Yes, I agree that people are sheepish and that religion has become in many ways a herd mentality as it is with politics but that is the sheeps fault not the philosophy!
I respect your reasoned approach and your respectful manner toward those you dont agree with but I am sure you are wrong in the end because you are still advocating a secularist model over and “liberal” one.
I think religion kills people the same way guns kill people. Both are tools that can be used for a lot of destruction and death, but as you pointed out it’s the people that pull the trigger/start the wars.

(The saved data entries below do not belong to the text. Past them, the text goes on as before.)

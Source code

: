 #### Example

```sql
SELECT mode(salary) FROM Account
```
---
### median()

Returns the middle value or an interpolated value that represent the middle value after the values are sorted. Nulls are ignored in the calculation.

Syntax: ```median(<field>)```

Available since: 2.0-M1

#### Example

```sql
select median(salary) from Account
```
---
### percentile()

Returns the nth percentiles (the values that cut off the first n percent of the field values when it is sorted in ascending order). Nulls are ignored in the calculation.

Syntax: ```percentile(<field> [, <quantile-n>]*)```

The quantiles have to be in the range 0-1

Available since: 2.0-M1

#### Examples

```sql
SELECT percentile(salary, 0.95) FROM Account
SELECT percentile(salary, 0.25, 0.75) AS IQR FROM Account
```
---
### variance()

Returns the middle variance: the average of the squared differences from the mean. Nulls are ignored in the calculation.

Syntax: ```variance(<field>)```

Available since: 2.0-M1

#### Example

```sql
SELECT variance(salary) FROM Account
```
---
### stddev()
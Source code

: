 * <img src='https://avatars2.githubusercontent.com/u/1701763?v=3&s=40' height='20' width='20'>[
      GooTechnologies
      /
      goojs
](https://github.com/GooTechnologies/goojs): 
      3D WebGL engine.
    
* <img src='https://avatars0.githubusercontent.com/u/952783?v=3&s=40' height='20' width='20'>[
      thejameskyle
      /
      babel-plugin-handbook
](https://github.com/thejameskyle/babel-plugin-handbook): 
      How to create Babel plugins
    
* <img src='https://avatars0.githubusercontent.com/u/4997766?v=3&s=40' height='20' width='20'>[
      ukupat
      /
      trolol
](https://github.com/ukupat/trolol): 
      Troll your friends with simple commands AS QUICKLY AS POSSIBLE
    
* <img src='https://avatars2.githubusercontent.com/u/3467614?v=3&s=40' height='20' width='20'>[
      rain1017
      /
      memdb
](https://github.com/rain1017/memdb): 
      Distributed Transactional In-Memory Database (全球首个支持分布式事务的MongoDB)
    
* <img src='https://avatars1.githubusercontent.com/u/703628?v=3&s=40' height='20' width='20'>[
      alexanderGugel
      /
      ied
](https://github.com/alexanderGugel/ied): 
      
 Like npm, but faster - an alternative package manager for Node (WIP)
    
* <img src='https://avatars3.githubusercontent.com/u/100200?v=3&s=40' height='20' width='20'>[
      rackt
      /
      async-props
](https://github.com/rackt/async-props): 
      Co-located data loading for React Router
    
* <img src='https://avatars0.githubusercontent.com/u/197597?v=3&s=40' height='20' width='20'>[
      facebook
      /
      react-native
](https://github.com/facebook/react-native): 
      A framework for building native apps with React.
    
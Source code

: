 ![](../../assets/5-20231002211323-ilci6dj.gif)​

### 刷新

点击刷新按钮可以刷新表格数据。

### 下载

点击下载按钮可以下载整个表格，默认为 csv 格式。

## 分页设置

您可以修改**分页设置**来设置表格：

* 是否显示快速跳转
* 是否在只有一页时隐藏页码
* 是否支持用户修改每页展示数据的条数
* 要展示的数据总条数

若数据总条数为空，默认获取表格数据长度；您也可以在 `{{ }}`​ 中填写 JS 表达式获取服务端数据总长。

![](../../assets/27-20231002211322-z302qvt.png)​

There’s an important difference between religious wars and wars started by secular or atheist leaders. For religious wars, religious faith was used as the primary justification for war. The Crusades were made in the name of spreading Christianity. The Israeli-Palestine conflict is made in the name of which people God likes better. Wars started by secular leaders were never made in the name of secularism, because nothing in secularism justifies war. The trait of “being secular” is no more relevant to those wars than “being a man”, “having brown hair”, or “being 5’7″. A tyrant may have those traits, but it does not reflect on the trait as a whole. Only if the trait is a cause is it relevant. Religious faith is a trait that has caused many wars, secular lack of faith has caused none.
Normally I would agree that “it is the sheeps fault not the philosophy”. Except in this case, where the philosophy is specifically designed to create a sheep like mentality. The reasons for this are explained in the post-it subjugates people underneath “God” (who is represented by the people making money off of faith, and who get to decide what “God” wants), and praises mindless obedience.
Anyways, I appreciate the feedback and am glad you enjoyed the post.